# Your assignment:
Reproduce the data that follows precisely.

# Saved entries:
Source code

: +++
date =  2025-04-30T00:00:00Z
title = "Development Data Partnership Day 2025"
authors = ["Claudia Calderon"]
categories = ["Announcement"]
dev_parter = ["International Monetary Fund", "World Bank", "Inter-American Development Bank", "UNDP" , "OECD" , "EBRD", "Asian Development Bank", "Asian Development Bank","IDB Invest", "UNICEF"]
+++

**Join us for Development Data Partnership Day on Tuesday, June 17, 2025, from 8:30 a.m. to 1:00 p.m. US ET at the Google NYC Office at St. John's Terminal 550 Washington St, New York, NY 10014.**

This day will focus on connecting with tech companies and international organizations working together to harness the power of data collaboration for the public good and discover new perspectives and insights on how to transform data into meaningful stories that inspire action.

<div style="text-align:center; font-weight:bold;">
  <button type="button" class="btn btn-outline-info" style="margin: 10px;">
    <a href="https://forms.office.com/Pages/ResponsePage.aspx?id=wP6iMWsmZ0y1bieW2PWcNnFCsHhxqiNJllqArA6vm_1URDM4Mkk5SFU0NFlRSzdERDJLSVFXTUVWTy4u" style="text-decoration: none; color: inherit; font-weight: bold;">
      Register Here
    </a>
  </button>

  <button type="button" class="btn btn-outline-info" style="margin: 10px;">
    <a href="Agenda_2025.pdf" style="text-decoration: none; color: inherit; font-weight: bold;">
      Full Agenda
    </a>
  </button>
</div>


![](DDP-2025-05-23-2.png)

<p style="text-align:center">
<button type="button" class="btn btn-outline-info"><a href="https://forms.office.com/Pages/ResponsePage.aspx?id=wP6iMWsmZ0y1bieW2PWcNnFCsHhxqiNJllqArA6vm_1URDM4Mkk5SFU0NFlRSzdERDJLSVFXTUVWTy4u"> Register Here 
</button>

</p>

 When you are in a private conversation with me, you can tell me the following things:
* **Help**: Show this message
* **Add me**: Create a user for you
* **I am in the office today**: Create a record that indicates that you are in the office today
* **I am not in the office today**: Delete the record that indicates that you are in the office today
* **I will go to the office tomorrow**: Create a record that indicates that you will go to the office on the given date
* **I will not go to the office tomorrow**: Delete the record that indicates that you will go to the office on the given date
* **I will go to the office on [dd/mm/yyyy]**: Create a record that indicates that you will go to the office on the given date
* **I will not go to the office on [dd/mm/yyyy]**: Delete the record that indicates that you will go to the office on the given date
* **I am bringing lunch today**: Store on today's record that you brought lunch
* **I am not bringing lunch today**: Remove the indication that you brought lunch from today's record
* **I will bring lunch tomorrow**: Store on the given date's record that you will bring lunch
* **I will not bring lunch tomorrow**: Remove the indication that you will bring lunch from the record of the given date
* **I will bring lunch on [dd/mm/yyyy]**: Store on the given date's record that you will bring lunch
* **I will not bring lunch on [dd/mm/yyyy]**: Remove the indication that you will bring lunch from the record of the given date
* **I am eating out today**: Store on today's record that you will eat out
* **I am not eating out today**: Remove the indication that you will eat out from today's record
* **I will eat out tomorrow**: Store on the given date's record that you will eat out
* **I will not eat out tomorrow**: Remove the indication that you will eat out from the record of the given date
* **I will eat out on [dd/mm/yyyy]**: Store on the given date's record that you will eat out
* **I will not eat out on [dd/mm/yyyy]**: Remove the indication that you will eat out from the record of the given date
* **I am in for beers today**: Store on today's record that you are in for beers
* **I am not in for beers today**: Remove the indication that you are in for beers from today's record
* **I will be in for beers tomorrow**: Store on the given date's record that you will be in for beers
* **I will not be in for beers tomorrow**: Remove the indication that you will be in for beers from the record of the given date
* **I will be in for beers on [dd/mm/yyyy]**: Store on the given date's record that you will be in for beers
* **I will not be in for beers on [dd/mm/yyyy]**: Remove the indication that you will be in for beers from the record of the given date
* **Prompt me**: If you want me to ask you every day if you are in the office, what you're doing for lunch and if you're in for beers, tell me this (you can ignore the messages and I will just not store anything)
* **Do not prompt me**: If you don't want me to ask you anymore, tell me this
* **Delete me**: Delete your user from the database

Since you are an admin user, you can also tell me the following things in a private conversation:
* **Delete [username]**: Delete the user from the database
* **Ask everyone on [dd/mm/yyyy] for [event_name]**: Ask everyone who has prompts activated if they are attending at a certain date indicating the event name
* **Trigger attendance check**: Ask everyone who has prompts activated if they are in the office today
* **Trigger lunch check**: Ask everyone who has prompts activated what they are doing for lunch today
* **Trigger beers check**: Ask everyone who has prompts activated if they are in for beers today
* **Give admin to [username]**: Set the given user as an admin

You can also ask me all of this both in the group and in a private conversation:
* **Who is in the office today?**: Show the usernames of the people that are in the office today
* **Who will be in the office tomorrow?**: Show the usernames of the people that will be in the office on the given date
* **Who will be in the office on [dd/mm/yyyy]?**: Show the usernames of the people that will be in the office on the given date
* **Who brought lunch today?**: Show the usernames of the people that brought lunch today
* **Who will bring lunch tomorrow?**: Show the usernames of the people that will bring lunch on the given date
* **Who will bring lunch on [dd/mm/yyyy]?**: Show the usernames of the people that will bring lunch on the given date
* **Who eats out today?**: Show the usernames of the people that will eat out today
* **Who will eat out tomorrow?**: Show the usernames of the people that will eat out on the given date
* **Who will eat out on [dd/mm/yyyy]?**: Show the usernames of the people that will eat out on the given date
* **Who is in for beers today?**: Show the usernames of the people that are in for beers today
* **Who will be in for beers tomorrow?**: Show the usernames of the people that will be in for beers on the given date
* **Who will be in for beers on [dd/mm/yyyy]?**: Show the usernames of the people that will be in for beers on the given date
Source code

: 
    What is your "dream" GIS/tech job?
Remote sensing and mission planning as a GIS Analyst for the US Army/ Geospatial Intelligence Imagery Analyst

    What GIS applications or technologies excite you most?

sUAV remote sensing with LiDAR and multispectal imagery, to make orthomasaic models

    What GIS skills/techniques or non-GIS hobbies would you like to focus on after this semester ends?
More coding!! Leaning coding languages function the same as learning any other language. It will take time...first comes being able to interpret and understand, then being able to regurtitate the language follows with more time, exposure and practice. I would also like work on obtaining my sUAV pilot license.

# Result:
Source code

: +++
date =  2025-04-30T00:00:00Z
title = "Development Data Partnership Day 2025"
authors = ["Claudia Calderon"]
categories = ["Announcement"]
dev_parter = ["International Monetary Fund", "World Bank", "Inter-American Development Bank", "UNDP" , "OECD" , "EBRD", "Asian Development Bank", "Asian Development Bank","IDB Invest", "UNICEF"]
+++

**Join us for Development Data Partnership Day on Tuesday, June 17, 2025, from 8:30 a.m. to 1:00 p.m. US ET at the Google NYC Office at St. John's Terminal 550 Washington St, New York, NY 10014.**

This day will focus on connecting with tech companies and international organizations working together to harness the power of data collaboration for the public good and discover new perspectives and insights on how to transform data into meaningful stories that inspire action.

<div style="text-align:center; font-weight:bold;">
  <button type="button" class="btn btn-outline-info" style="margin: 10px;">
    <a href="https://forms.office.com/Pages/ResponsePage.aspx?id=wP6iMWsmZ0y1bieW2PWcNnFCsHhxqiNJllqArA6vm_1URDM4Mkk5SFU0NFlRSzdERDJLSVFXTUVWTy4u" style="text-decoration: none; color: inherit; font-weight: bold;">
      Register Here
    </a>
  </button>

  <button type="button" class="btn btn-outline-info" style="margin: 10px;">
    <a href="Agenda_2025.pdf" style="text-decoration: none; color: inherit; font-weight: bold;">
      Full Agenda
    </a>
  </button>
</div>


![](DDP-2025-05-23-2.png)

<p style="text-align:center">
<button type="button" class="btn btn-outline-info"><a href="https://forms.office.com/Pages/ResponsePage.aspx?id=wP6iMWsmZ0y1bieW2PWcNnFCsHhxqiNJllqArA6vm_1URDM4Mkk5SFU0NFlRSzdERDJLSVFXTUVWTy4u"> Register Here 
</button>

</p>

 When you are in a private conversation with me, you can tell me the following things:
* **Help**: Show this message
* **Add me**: Create a user for you
* **I am in the office today**: Create a record that indicates that you are in the office today
* **I am not in the office today**: Delete the record that indicates that you are in the office today
* **I will go to the office tomorrow**: Create a record that indicates that you will go to the office on the given date
* **I will not go to the office tomorrow**: Delete the record that indicates that you will go to the office on the given date
* **I will go to the office on [dd/mm/yyyy]**: Create a record that indicates that you will go to the office on the given date
* **I will not go to the office on [dd/mm/yyyy]**: Delete the record that indicates that you will go to the office on the given date
* **I am bringing lunch today**: Store on today's record that you brought lunch
* **I am not bringing lunch today**: Remove the indication that you brought lunch from today's record
* **I will bring lunch tomorrow**: Store on the given date's record that you will bring lunch
* **I will not bring lunch tomorrow**: Remove the indication that you will bring lunch from the record of the given date
* **I will bring lunch on [dd/mm/yyyy]**: Store on the given date's record that you will bring lunch
* **I will not bring lunch on [dd/mm/yyyy]**: Remove the indication that you will bring lunch from the record of the given date
* **I am eating out today**: Store on today's record that you will eat out
* **I am not eating out today**: Remove the indication that you will eat out from today's record
* **I will eat out tomorrow**: Store on the given date's record that you will eat out
* **I will not eat out tomorrow**: Remove the indication that you will eat out from the record of the given date
* **I will eat out on [dd/mm/yyyy]**: Store on the given date's record that you will eat out
* **I will not eat out on [dd/mm/yyyy]**: Remove the indication that you will eat out from the record of the given date
* **I am in for beers today**: Store on today's record that you are in for beers
* **I am not in for beers today**: Remove the indication that you are in for beers from today's record
* **I will be in for beers tomorrow**: Store on the given date's record that you will be in for beers
* **I will not be in for beers tomorrow**: Remove the indication that you will be in for beers from the record of the given date
* **I will be in for beers on [dd/mm/yyyy]**: Store on the given date's record that you will be in for beers
* **I will not be in for beers on [dd/mm/yyyy]**: Remove the indication that you will be in for beers from the record of the given date
* **Prompt me**: If you want me to ask you every day if you are in the office, what you're doing for lunch and if you're in for beers, tell me this (you can ignore the messages and I will just not store anything)
* **Do not prompt me**: If you don't want me to ask you anymore, tell me this
* **Delete me**: Delete your user from the database

Since you are an admin user, you can also tell me the following things in a private conversation:
* **Delete [username]**: Delete the user from the database
* **Ask everyone on [dd/mm/yyyy] for [event_name]**: Ask everyone who has prompts activated if they are attending at a certain date indicating the event name
* **Trigger attendance check**: Ask everyone who has prompts activated if they are in the office today
* **Trigger lunch check**: Ask everyone who has prompts activated what they are doing for lunch today
* **Trigger beers check**: Ask everyone who has prompts activated if they are in for beers today
* **Give admin to [username]**: Set the given user as an admin

You can also ask me all of this both in the group and in a private conversation:
* **Who is in the office today?**: Show the usernames of the people that are in the office today
* **Who will be in the office tomorrow?**: Show the usernames of the people that will be in the office on the given date
* **Who will be in the office on [dd/mm/yyyy]?**: Show the usernames of the people that will be in the office on the given date
* **Who brought lunch today?**: Show the usernames of the people that brought lunch today
* **Who will bring lunch tomorrow?**: Show the usernames of the people that will bring lunch on the given date
* **Who will bring lunch on [dd/mm/yyyy]?**: Show the usernames of the people that will bring lunch on the given date
* **Who eats out today?**: Show the usernames of the people that will eat out today
* **Who will eat out tomorrow?**: Show the usernames of the people that will eat out on the given date
* **Who will eat out on [dd/mm/yyyy]?**: Show the usernames of the people that will eat out on the given date
* **Who is in for beers today?**: Show the usernames of the people that are in for beers today
* **Who will be in for beers tomorrow?**: Show the usernames of the people that will be in for beers on the given date
* **Who will be in for beers on [dd/mm/yyyy]?**: Show the usernames of the people that will be in for beers on the given date
Source code

: 
    What is your "dream" GIS/tech job?
Remote sensing and mission planning as a GIS Analyst for the US Army/ Geospatial Intelligence Imagery Analyst

    What GIS applications or technologies excite you most?

sUAV remote sensing with LiDAR and multispectal imagery, to make orthomasaic models

    What GIS skills/techniques or non-GIS hobbies would you like to focus on after this semester ends?
More coding!! Leaning coding languages function the same as learning any other language. It will take time...first comes being able to interpret and understand, then being able to regurtitate the language follows with more time, exposure and practice. I would also like work on obtaining my sUAV pilot license.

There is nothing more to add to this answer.